PROBLEM DESCRIPTION:
In the copy, keep every word of the data below and none of its pictures.

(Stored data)
■ ■ ■ ■ ■

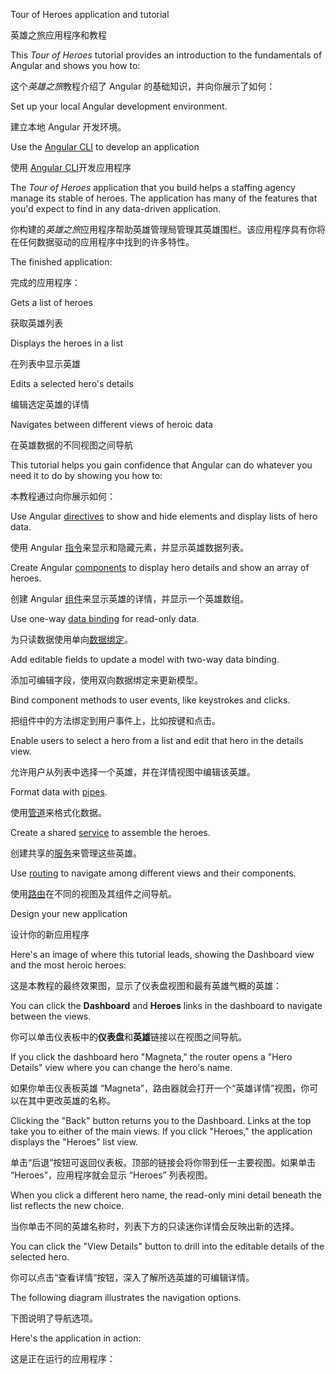 Tour of Heroes application and tutorial

英雄之旅应用程序和教程

This *Tour of Heroes* tutorial provides an introduction to the fundamentals of Angular and shows you how to:

这个*英雄之旅*教程介绍了 Angular 的基础知识，并向你展示了如何：

Set up your local Angular development environment.

建立本地 Angular 开发环境。

Use the [Angular CLI](cli "CLI command reference") to develop an application

使用 [Angular CLI](cli "CLI 命令参考")开发应用程序

The *Tour of Heroes* application that you build helps a staffing agency manage its stable of heroes.
The application has many of the features that you'd expect to find in any data-driven application.

你构建的*英雄之旅*应用程序帮助英雄管理局管理其英雄围栏。该应用程序具有你将在任何数据驱动的应用程序中找到的许多特性。

The finished application:

完成的应用程序：

Gets a list of heroes

获取英雄列表

Displays the heroes in a list

在列表中显示英雄

Edits a selected hero's details

编辑选定英雄的详情

Navigates between different views of heroic data

在英雄数据的不同视图之间导航

This tutorial helps you gain confidence that Angular can do whatever you need it to do by showing you how to:

本教程通过向你展示如何：

Use Angular [directives](guide/glossary#directive "Directives definition") to show and hide elements and display lists of hero data.

使用 Angular [指令](guide/glossary#directive "指令定义")来显示和隐藏元素，并显示英雄数据列表。

Create Angular [components](guide/glossary#component "Components definition") to display hero details and show an array of heroes.

创建 Angular [组件](guide/glossary#component "Components definition")来显示英雄的详情，并显示一个英雄数组。

Use one-way [data binding](guide/glossary#data-binding "Data binding definition") for read-only data.

为只读数据使用单向[数据绑定](guide/glossary#data-binding "Data binding definition")。

Add editable fields to update a model with two-way data binding.

添加可编辑字段，使用双向数据绑定来更新模型。

Bind component methods to user events, like keystrokes and clicks.

把组件中的方法绑定到用户事件上，比如按键和点击。

Enable users to select a hero from a list and edit that hero in the details view.

允许用户从列表中选择一个英雄，并在详情视图中编辑该英雄。

Format data with [pipes](guide/glossary#pipe "Pipe definition").

使用[管道](guide/glossary#pipe "Pipe definition")来格式化数据。

Create a shared [service](guide/glossary#service "Service definition") to assemble the heroes.

创建共享的[服务](guide/glossary#service "Service definition")来管理这些英雄。

Use [routing](guide/glossary#router "Router definition") to navigate among different views and their components.

使用[路由](guide/glossary#router "Router definition")在不同的视图及其组件之间导航。

Design your new application

设计你的新应用程序

Here's an image of where this tutorial leads, showing the Dashboard view and the most heroic heroes:

这是本教程的最终效果图，显示了仪表盘视图和最有英雄气概的英雄：

You can click the **Dashboard** and **Heroes** links in the dashboard to navigate between the views.

你可以单击仪表板中的**仪表盘**和**英雄**链接以在视图之间导航。

If you click the dashboard hero "Magneta," the router opens a "Hero Details" view where you can change the hero's name.

如果你单击仪表板英雄 “Magneta”，路由器就会打开一个“英雄详情”视图，你可以在其中更改英雄的名称。

Clicking the "Back" button returns you to the Dashboard.
Links at the top take you to either of the main views.
If you click "Heroes," the application displays the "Heroes" list view.

单击“后退”按钮可返回仪表板。顶部的链接会将你带到任一主要视图。如果单击 “Heroes”，应用程序就会显示 “Heroes” 列表视图。

When you click a different hero name, the read-only mini detail beneath the list reflects the new choice.

当你单击不同的英雄名称时，列表下方的只读迷你详情会反映出新的选择。

You can click the "View Details" button to drill into the editable details of the selected hero.

你可以点击“查看详情”按钮，深入了解所选英雄的可编辑详情。

The following diagram illustrates the navigation options.

下图说明了导航选项。

Here's the application in action:

这是正在运行的应用程序：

■ ■ ■ ■ ■

TASK SOLUTION:
 Tour of Heroes application and tutorial

英雄之旅应用程序和教程

This *Tour of Heroes* tutorial provides an introduction to the fundamentals of Angular and shows you how to:

这个*英雄之旅*教程介绍了 Angular 的基础知识，并向你展示了如何：

Set up your local Angular development environment.

建立本地 Angular 开发环境。

Use the [Angular CLI](cli "CLI command reference") to develop an application

使用 [Angular CLI](cli "CLI 命令参考")开发应用程序

The *Tour of Heroes* application that you build helps a staffing agency manage its stable of heroes.
The application has many of the features that you'd expect to find in any data-driven application.

你构建的*英雄之旅*应用程序帮助英雄管理局管理其英雄围栏。该应用程序具有你将在任何数据驱动的应用程序中找到的许多特性。

The finished application:

完成的应用程序：

Gets a list of heroes

获取英雄列表

Displays the heroes in a list

在列表中显示英雄

Edits a selected hero's details

编辑选定英雄的详情

Navigates between different views of heroic data

在英雄数据的不同视图之间导航

This tutorial helps you gain confidence that Angular can do whatever you need it to do by showing you how to:

本教程通过向你展示如何：

Use Angular [directives](guide/glossary#directive "Directives definition") to show and hide elements and display lists of hero data.

使用 Angular [指令](guide/glossary#directive "指令定义")来显示和隐藏元素，并显示英雄数据列表。

Create Angular [components](guide/glossary#component "Components definition") to display hero details and show an array of heroes.

创建 Angular [组件](guide/glossary#component "Components definition")来显示英雄的详情，并显示一个英雄数组。

Use one-way [data binding](guide/glossary#data-binding "Data binding definition") for read-only data.

为只读数据使用单向[数据绑定](guide/glossary#data-binding "Data binding definition")。

Add editable fields to update a model with two-way data binding.

添加可编辑字段，使用双向数据绑定来更新模型。

Bind component methods to user events, like keystrokes and clicks.

把组件中的方法绑定到用户事件上，比如按键和点击。

Enable users to select a hero from a list and edit that hero in the details view.

允许用户从列表中选择一个英雄，并在详情视图中编辑该英雄。

Format data with [pipes](guide/glossary#pipe "Pipe definition").

使用[管道](guide/glossary#pipe "Pipe definition")来格式化数据。

Create a shared [service](guide/glossary#service "Service definition") to assemble the heroes.

创建共享的[服务](guide/glossary#service "Service definition")来管理这些英雄。

Use [routing](guide/glossary#router "Router definition") to navigate among different views and their components.

使用[路由](guide/glossary#router "Router definition")在不同的视图及其组件之间导航。

Design your new application

设计你的新应用程序

Here's an image of where this tutorial leads, showing the Dashboard view and the most heroic heroes:

这是本教程的最终效果图，显示了仪表盘视图和最有英雄气概的英雄：

You can click the **Dashboard** and **Heroes** links in the dashboard to navigate between the views.

你可以单击仪表板中的**仪表盘**和**英雄**链接以在视图之间导航。

If you click the dashboard hero "Magneta," the router opens a "Hero Details" view where you can change the hero's name.

如果你单击仪表板英雄 “Magneta”，路由器就会打开一个“英雄详情”视图，你可以在其中更改英雄的名称。

Clicking the "Back" button returns you to the Dashboard.
Links at the top take you to either of the main views.
If you click "Heroes," the application displays the "Heroes" list view.

单击“后退”按钮可返回仪表板。顶部的链接会将你带到任一主要视图。如果单击 “Heroes”，应用程序就会显示 “Heroes” 列表视图。

When you click a different hero name, the read-only mini detail beneath the list reflects the new choice.

当你单击不同的英雄名称时，列表下方的只读迷你详情会反映出新的选择。

You can click the "View Details" button to drill into the editable details of the selected hero.

你可以点击“查看详情”按钮，深入了解所选英雄的可编辑详情。

The following diagram illustrates the navigation options.

下图说明了导航选项。

Here's the application in action:

这是正在运行的应用程序：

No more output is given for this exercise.